-- Data under study follows --
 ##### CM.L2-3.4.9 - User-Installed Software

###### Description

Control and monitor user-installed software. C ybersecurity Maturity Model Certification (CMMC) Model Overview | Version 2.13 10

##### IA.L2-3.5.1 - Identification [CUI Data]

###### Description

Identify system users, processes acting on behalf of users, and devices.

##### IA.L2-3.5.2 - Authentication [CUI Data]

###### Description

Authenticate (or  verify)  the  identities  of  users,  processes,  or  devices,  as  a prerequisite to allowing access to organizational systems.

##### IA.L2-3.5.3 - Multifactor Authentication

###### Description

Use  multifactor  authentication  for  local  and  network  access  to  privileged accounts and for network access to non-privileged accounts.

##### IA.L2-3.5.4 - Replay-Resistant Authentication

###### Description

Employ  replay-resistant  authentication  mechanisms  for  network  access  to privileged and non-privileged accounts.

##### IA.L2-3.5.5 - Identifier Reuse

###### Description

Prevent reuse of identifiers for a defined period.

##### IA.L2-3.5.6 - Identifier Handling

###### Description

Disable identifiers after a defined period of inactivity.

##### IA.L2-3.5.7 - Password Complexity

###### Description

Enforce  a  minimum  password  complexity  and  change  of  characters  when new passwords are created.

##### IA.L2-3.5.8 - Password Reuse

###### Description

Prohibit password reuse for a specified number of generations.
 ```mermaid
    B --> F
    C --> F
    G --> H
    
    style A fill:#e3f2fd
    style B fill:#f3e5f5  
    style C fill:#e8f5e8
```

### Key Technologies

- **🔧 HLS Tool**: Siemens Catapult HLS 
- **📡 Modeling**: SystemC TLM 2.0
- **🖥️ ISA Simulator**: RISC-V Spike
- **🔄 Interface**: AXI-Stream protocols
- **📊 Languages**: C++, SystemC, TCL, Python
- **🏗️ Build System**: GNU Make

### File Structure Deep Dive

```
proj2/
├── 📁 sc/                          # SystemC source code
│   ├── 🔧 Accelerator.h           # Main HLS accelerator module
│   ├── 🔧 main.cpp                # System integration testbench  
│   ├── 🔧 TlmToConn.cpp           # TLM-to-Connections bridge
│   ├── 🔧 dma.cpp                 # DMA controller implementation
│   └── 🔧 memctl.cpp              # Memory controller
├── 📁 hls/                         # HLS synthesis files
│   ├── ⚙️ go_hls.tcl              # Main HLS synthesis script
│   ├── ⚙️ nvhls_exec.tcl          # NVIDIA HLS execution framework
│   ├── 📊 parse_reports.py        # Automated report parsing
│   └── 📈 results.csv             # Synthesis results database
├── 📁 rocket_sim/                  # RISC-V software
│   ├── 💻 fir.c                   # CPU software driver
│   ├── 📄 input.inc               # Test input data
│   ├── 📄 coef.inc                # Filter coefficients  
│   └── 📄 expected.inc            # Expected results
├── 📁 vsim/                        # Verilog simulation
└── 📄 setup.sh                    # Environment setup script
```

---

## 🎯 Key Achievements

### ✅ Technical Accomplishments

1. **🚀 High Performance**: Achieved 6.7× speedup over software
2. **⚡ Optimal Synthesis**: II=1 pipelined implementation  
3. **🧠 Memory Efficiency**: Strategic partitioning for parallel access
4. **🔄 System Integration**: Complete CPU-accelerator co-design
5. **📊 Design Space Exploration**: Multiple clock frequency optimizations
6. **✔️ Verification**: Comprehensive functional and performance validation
-- Data under study concluded --
→ **What is being asked**: What is the number of lines in the listing that include the word "controller"? Give that number and nothing else.

→ **Written solution**: 2